(Stored items)

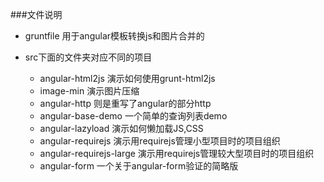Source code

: ###文件说明
  - gruntfile 用于angular模板转换js和图片合并的

  - src下面的文件夹对应不同的项目

       - angular-html2js
            演示如何使用grunt-html2js
       - image-min
            演示图片压缩
       - angular-http
            则是重写了angular的部分http
       - angular-base-demo
            一个简单的查询列表demo
       - angular-lazyload
            演示如何懒加载JS,CSS
       - angular-requirejs
            演示用requirejs管理小型项目时的项目组织
       - angular-requirejs-large
            演示用requirejs管理较大型项目时的项目组织
       - angular-form
            一个关于angular-form验证的简略版
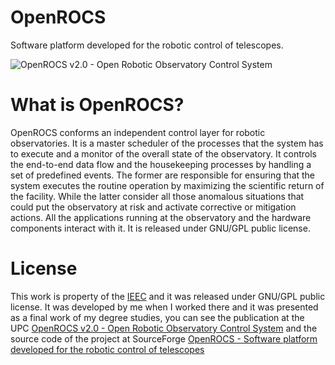 # OpenROCS
Software platform developed for the robotic control of telescopes.

![OpenROCS v2.0 - Open Robotic Observatory Control System](https://upcommons.upc.edu/bitstream/id/dff5e3c1-ea0f-4750-bb6a-217026efd0f1/108298.pdf.jpg)

# What is OpenROCS?
OpenROCS conforms an independent control layer for robotic observatories. It is a master scheduler of the processes that the system has to execute and a monitor of the overall state of the observatory. It controls the end-to-end data flow and the housekeeping processes by handling a set of predefined events. The former are responsible for ensuring that the system executes the routine operation by maximizing the scientific return of the facility. While the latter consider all those anomalous situations that could put the observatory at risk and activate corrective or mitigation actions. All the applications running at the observatory and the hardware components interact with it. It is released under GNU/GPL public license.

# License
This work is property of the [IEEC](https://www.ieec.cat/) and it was released under GNU/GPL public license. It was developed by me when I worked there and it was presented as a final work of my degree studies, you can see the publication at the UPC [OpenROCS v2.0 - Open Robotic Observatory Control System](https://upcommons.upc.edu/handle/2099.1/26215) and the source code of the project at SourceForge [OpenROCS - Software platform developed for the robotic control of telescopes](https://sourceforge.net/projects/openrocs/)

Exercise instructions:
A complete answer lists each line of the data that holds the word "https".

Your response:
![OpenROCS v2.0 - Open Robotic Observatory Control System](https://upcommons.upc.edu/bitstream/id/dff5e3c1-ea0f-4750-bb6a-217026efd0f1/108298.pdf.jpg)
This work is property of the [IEEC](https://www.ieec.cat/) and it was released under GNU/GPL public license. It was developed by me when I worked there and it was presented as a final work of my degree studies, you can see the publication at the UPC [OpenROCS v2.0 - Open Robotic Observatory Control System](https://upcommons.upc.edu/handle/2099.1/26215) and the source code of the project at SourceForge [OpenROCS - Software platform developed for the robotic control of telescopes](https://sourceforge.net/projects/openrocs/)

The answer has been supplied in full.